On Monday, December 9, Warren’s press officer at the Supreme Court, Bert Whittington, got a call from a representative of Life magazine, which had bought the film from Zapruder. In its “John F. Kennedy Memorial Issue,” the week before, Life had reproduced thirty frames of the film, beginning with an image of the president’s limousine as it began to move slowly down Elm Street in front of book depository. Published in black and white, the frames captured images of the president being struck by a bullet, apparently in the neck, and then dropping into his wife’s lap; later frames showed the First Lady trying to climb onto the trunk of the car in what the magazine’s editors described in a caption as a “pathetic search for help.”
In that issue, Life did not explain to its readers what it had left out—that the full twenty-six seconds of film were far more horrifying and that the film was in color.
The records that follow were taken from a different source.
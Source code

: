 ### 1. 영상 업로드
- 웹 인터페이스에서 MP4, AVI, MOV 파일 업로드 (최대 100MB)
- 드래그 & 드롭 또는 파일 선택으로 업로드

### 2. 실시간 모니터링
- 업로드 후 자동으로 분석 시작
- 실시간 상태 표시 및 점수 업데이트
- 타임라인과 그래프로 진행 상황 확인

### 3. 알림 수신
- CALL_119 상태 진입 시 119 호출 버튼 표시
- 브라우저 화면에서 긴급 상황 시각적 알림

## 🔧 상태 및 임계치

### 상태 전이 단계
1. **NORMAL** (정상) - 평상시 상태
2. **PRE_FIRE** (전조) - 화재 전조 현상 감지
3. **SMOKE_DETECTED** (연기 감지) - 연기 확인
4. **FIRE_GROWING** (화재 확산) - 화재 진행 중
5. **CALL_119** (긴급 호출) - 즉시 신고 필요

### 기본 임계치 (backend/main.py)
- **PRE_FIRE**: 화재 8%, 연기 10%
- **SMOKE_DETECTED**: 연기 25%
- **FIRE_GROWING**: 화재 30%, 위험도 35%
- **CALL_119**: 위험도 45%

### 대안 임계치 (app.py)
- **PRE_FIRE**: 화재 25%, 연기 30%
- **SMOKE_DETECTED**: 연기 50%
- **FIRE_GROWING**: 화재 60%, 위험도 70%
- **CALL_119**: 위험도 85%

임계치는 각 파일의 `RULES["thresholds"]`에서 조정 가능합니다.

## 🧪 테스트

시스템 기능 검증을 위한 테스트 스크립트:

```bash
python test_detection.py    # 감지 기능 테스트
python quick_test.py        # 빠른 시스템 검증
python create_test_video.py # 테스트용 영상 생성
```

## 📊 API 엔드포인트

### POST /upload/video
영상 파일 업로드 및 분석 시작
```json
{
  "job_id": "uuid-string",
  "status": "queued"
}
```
The magazine chose, in particular, not to publish the frame that captured the moment a bullet struck the president’s head, blowing away much of the right side of his brain in a halo of pinkish, bloody mist. “We felt that publishing that grisly picture would constitute an unnecessary affront to the Kennedy family and to the president’s memory,” recalled Richard Stolley, the Life correspondent who bought the film from Zapruder on behalf of the magazine.
In his memo to Warren, Whittington wrote that the magazine was offering the commission a copy of the entire film, in color. Warren returned the memo to Whittington with a handwritten note asking him to contact Life immediately and thank them for their cooperation. “We will undoubtedly want to see it and will advise,” he wrote.
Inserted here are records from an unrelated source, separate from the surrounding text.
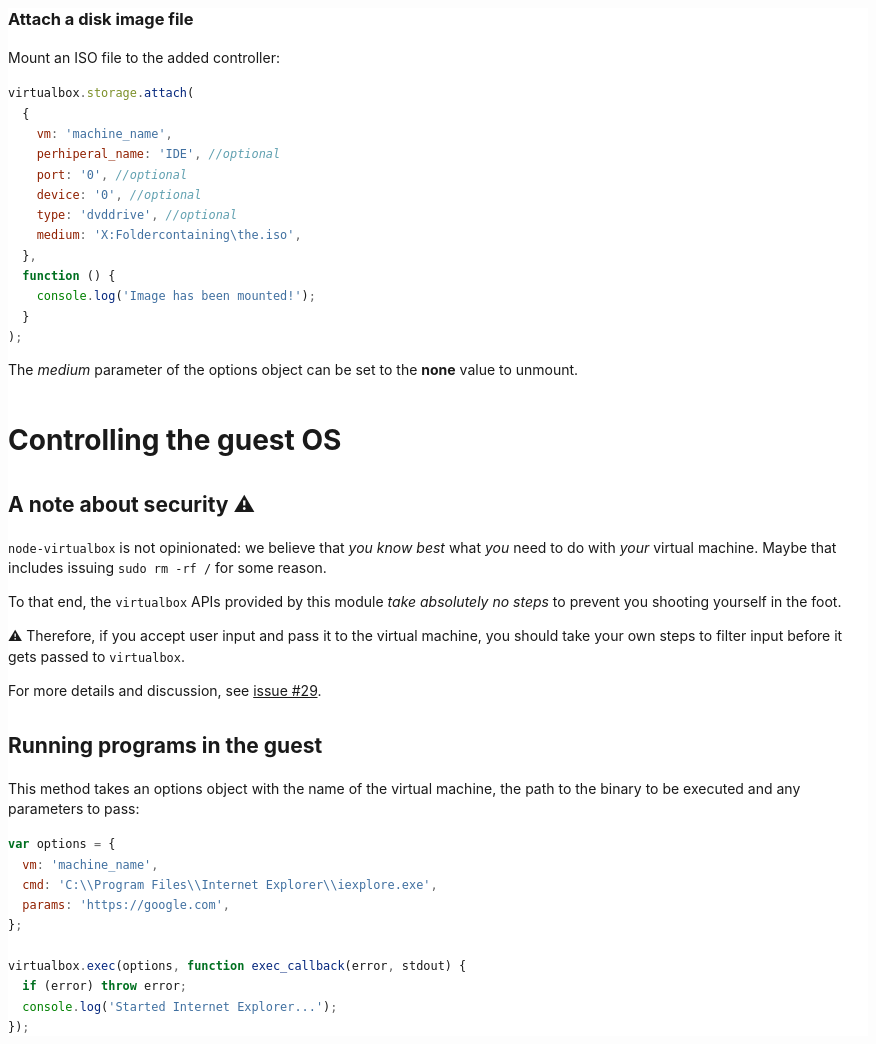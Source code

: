 ### Attach a disk image file

Mount an ISO file to the added controller:

```javascript
virtualbox.storage.attach(
  {
    vm: 'machine_name',
    perhiperal_name: 'IDE', //optional
    port: '0', //optional
    device: '0', //optional
    type: 'dvddrive', //optional
    medium: 'X:Foldercontaining\the.iso',
  },
  function () {
    console.log('Image has been mounted!');
  }
);
```

The _medium_ parameter of the options object can be set to the **none** value to unmount.

# Controlling the guest OS

## A note about security :warning:

`node-virtualbox` is not opinionated: we believe that _you know best_ what _you_ need to do with _your_ virtual machine. Maybe that includes issuing `sudo rm -rf /` for some reason.

To that end, the `virtualbox` APIs provided by this module _take absolutely no steps_ to prevent you shooting yourself in the foot.

:warning: Therefore, if you accept user input and pass it to the virtual machine, you should take your own steps to filter input before it gets passed to `virtualbox`.

For more details and discussion, see [issue #29](https://github.com/Node-Virtualization/node-virtualbox/issues/29).

## Running programs in the guest

This method takes an options object with the name of the virtual machine, the path to the binary to be executed and any parameters to pass:

```javascript
var options = {
  vm: 'machine_name',
  cmd: 'C:\\Program Files\\Internet Explorer\\iexplore.exe',
  params: 'https://google.com',
};

virtualbox.exec(options, function exec_callback(error, stdout) {
  if (error) throw error;
  console.log('Started Internet Explorer...');
});
```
A few days later, a copy of Zapruder’s film arrived in Washington, and Warren had a chance to see for himself what the magazine had chosen not to show its readers.
THE OFFICES OF THE COMMISSION
WASHINGTON, DC
DECEMBER 1963
By late December, Rankin and Willens—the younger man’s authority grew by the day—decided on a final structure for the staff, which would initially total fifteen lawyers. Most of them would be assigned to two-man teams led by a “senior counsel” whose partner—a younger, less experienced lawyer—would have the title of “junior counsel.”
With Warren’s approval, Rankin and Willens settled on six areas of investigation. Area 1 would reconstruct a time line of everything that happened from the moment President Kennedy departed the White House on Thursday, November 21, to begin his Texas trip, until the moment his corpse returned to lie in state at the White House in the predawn hours of Saturday, November 23. Area 2 would gather evidence to establish—conclusively, it was hoped—the identity of the president’s assassin, presumably Oswald. Area 3 would reconstruct Oswald’s life. Area 4 would study the possibility that there had been a foreign conspiracy, with a focus, it was assumed, on the Soviet Union and Cuba. Area 5 would construct the biography of Jack Ruby and look for any possible connection between him and Oswald. Area 6 would investigate the quality of the protection provided to President Kennedy by the Secret Service, as well as the history of law-enforcement efforts to protect other presidents from harm.
Warren had little trouble coming up with the names of prominent, well-established lawyers for the “senior counsel” jobs. They were the sorts of lawyers the chief justice and Rankin had worked with every day of their careers for decades. William Coleman was asked to lead Area 4—the “conspiracy” team—since he had experience in foreign policy issues. That year, Coleman had become an adviser to the government’s newly created Arms Control and Disarmament Agency, so he already had a government security clearance.
Rankin recommended Francis Adams, fifty-nine, a Manhattan litigator who had been New York City’s police commissioner in the mid-1950s, while Warren offered the name of Albert Jenner, fifty-six, who was a name partner of a powerhouse Chicago law firm, Raymond, Mayer, Jenner & Block, later renamed simply Jenner & Block. Both men agreed to serve. Adams, who obviously had experience with crime scenes, was assigned to Area 1, which would reconstruct the events of the day of the assassination. Jenner was given responsibility for Area 3 and the investigation of Oswald’s past.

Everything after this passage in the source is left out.